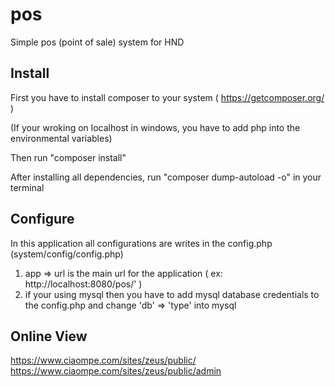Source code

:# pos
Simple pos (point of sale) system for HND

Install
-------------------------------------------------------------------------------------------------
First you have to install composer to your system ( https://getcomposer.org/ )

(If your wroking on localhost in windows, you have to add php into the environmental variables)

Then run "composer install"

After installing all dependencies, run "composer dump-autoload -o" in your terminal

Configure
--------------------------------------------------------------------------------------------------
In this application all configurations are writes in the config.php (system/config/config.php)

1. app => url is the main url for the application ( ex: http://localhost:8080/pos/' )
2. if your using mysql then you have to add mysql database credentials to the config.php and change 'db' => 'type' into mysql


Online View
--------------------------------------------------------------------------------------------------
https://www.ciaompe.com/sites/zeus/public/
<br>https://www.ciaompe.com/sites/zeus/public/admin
=-=-=-=-=
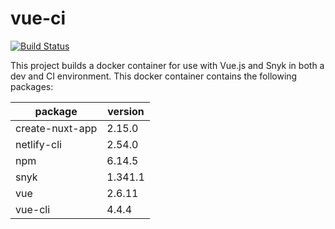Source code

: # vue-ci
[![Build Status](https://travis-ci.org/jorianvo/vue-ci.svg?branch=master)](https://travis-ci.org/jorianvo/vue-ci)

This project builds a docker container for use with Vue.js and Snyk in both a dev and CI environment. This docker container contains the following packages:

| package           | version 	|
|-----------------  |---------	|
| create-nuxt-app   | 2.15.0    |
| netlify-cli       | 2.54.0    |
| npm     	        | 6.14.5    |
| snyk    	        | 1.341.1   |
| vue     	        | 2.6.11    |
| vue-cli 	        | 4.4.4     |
=-=-=-=-=
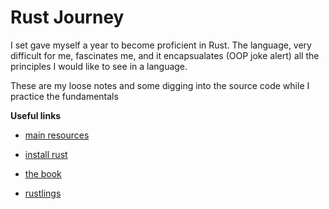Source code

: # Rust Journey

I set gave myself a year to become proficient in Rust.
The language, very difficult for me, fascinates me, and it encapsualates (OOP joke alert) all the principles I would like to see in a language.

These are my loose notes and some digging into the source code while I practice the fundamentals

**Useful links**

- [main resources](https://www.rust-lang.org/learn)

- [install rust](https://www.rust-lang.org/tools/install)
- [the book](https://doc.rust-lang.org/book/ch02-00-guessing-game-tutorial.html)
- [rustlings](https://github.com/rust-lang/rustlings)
=-=-=-=-=
** GOAL OF THE EXERCISE **
Go through the entries and return each line where the word "application" occurs.

** WRITTEN SOLUTION **
In this application all configurations are writes in the config.php (system/config/config.php)
1. app => url is the main url for the application ( ex: http://localhost:8080/pos/' )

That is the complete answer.